MAD's snowflake-shaped airport terminal references China's chilly north
MAD Architects' Harbin Opera House remains one of its most impressive projects to date and the firm has just revealed another striking project for the same region that also riffs on the bitterly cold conditions in that part of the world. Conceived for the existing Harbin Taiping International Airport, the Harbin Airport T3 resembles a giant snowflake.
If built, the new airport terminal would be huge, having a total floorspace of 918,500 sq m (roughly 9.8 million sq ft), including the terminal proper and ground transportation hubs, hotel, retail, and parking lots. By 2030, it would be expected to serve around 43 million passengers per year, with approximately 320,000 outgoing flights annually.

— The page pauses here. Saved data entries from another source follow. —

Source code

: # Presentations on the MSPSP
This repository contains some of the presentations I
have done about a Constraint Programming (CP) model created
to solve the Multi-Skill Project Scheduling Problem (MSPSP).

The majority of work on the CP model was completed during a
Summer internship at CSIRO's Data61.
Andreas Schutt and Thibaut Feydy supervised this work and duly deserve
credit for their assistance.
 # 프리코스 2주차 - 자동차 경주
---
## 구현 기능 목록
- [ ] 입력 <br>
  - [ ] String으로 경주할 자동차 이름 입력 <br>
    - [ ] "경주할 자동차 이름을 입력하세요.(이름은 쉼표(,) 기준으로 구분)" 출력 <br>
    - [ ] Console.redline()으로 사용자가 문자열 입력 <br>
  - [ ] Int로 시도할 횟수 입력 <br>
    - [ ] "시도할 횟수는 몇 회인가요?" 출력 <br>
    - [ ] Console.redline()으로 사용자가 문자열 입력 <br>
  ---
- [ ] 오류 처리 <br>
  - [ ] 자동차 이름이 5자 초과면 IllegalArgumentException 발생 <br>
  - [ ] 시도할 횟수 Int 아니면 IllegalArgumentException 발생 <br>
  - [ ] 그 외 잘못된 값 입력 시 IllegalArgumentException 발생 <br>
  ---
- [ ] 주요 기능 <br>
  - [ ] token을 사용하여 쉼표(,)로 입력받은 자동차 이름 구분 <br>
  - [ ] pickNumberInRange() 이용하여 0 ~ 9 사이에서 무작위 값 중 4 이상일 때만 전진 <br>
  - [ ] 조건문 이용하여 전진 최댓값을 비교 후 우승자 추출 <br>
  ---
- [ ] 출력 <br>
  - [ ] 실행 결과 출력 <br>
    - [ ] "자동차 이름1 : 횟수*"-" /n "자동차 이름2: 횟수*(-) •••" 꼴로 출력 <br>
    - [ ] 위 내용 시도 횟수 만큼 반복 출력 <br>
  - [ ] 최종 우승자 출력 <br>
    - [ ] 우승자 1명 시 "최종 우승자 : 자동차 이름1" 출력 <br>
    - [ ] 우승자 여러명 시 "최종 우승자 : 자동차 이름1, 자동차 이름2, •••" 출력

"While the massiveness of the terminal is inevitable, MAD's design manages to establish an architectural program that is human-scale, and provides a multi-sensory experience that is also efficient and energy saving," says the firm. "The scheme's snowflake-shaped, five-finger departure corridors greatly shorten the time it takes for passengers to arrive at their gate, while also minimizing congestion and improving the overall efficiency of the airport apron."
The project looks a little like the Beijing New Airport Terminal Building designed by Zaha Hadid Architects (indeed, MAD founder Ma Yansong worked at ZHA early in his career), but the snowflake-like design is meant to reference Harbin's climate, which can be extremely cold in winter, as well as the gentle slopes of China's vast northern plains. The ridges on the roof mimic snowdrifts and function as skylights, reducing the need for artificial light.
Bringing to mind Moshe Safdie's Jewel Changi Airport, the interior would boast a number of indoor gardens that connect the building's different levels and offer an escape for weary passengers. A transportation hub would link high-speed rail, subway lines, airport buses together with Harbin city too.
The eye-catching concept was created for an architecture competition and we've no word on how likely it is to be realized.